_To do_. Whenever the word "begin" appears in a line of the data below, copy that line.

Records excerpted from a collection
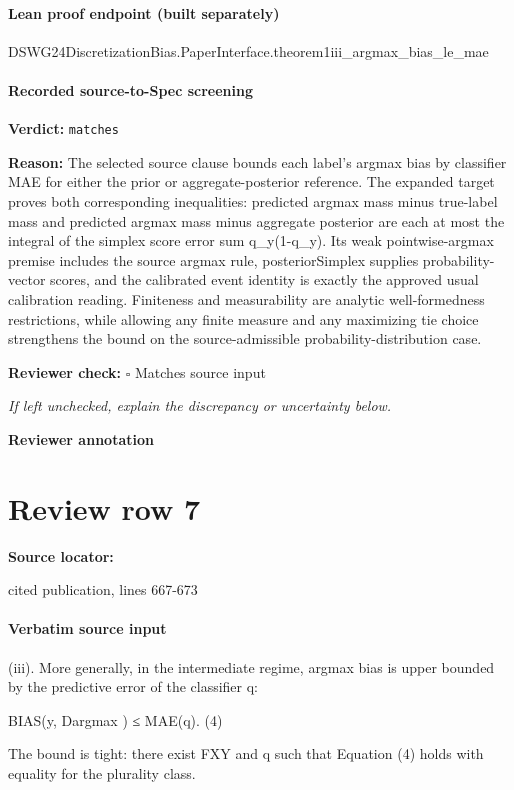 \documentclass[10pt]{article}
\newcommand{\reviewerbox}{%
  \par\noindent\fbox{\parbox{0.96\linewidth}{\rule{0pt}{0.38in}}}\par
}
\newcommand{\reviewmatch}[1]{%
  \par\noindent\textbf{Reviewer check:} $\square$\; #1\par
  \noindent\emph{If left unchecked, explain the discrepancy or uncertainty below.}\par
}
\begin{document}
\paragraph{Lean proof endpoint (built separately)}\begin{ReviewVerbatim}
DSWG24DiscretizationBias.PaperInterface.theorem1iii_argmax_bias_le_mae
\end{ReviewVerbatim}

\paragraph{Recorded source-to-Spec screening}
\textbf{Verdict:} \texttt{matches}
\\
{\raggedright
\textbf{Reason:} The selected source clause bounds each label's argmax bias by classifier MAE for either the prior or aggregate-\allowbreak{}posterior reference.\allowbreak{} The expanded target proves both corresponding inequalities:\allowbreak{} predicted argmax mass minus true-\allowbreak{}label mass and predicted argmax mass minus aggregate posterior are each at most the integral of the simplex score error sum q\_\allowbreak{}y(1-\allowbreak{}q\_\allowbreak{}y).\allowbreak{} Its weak pointwise-\allowbreak{}argmax premise includes the source argmax rule, posteriorSimplex supplies probability-\allowbreak{}vector scores, and the calibrated event identity is exactly the approved usual calibration reading.\allowbreak{} Finiteness and measurability are analytic well-\allowbreak{}formedness restrictions, while allowing any finite measure and any maximizing tie choice strengthens the bound on the source-\allowbreak{}admissible probability-\allowbreak{}distribution case.\allowbreak{}
\par}
\reviewmatch{Matches source input}
\noindent\textbf{Reviewer annotation}\par
\reviewerbox
\clearpage
\hypertarget{source-claim-d6b9878258465151}{}
\section*{Review row 7}
\textbf{Source locator:} {\footnotesize\raggedright cited publication, lines 667-\allowbreak{}673\par}
\paragraph{Verbatim source input}
\begin{ReviewVerbatim}
(iii). More generally, in the intermediate regime, argmax bias is upper bounded by the predictive error of
        the classifier q:

                                                                                                   BIAS(y, Dargmax ) ≤ MAE(q).                                                         (4)

       The bound is tight: there exist FXY and q such that Equation (4) holds with equality for the plurality
       class.
\end{ReviewVerbatim}
\end{document}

_Your solution_.
\begin{document}
\paragraph{Lean proof endpoint (built separately)}\begin{ReviewVerbatim}
\begin{ReviewVerbatim}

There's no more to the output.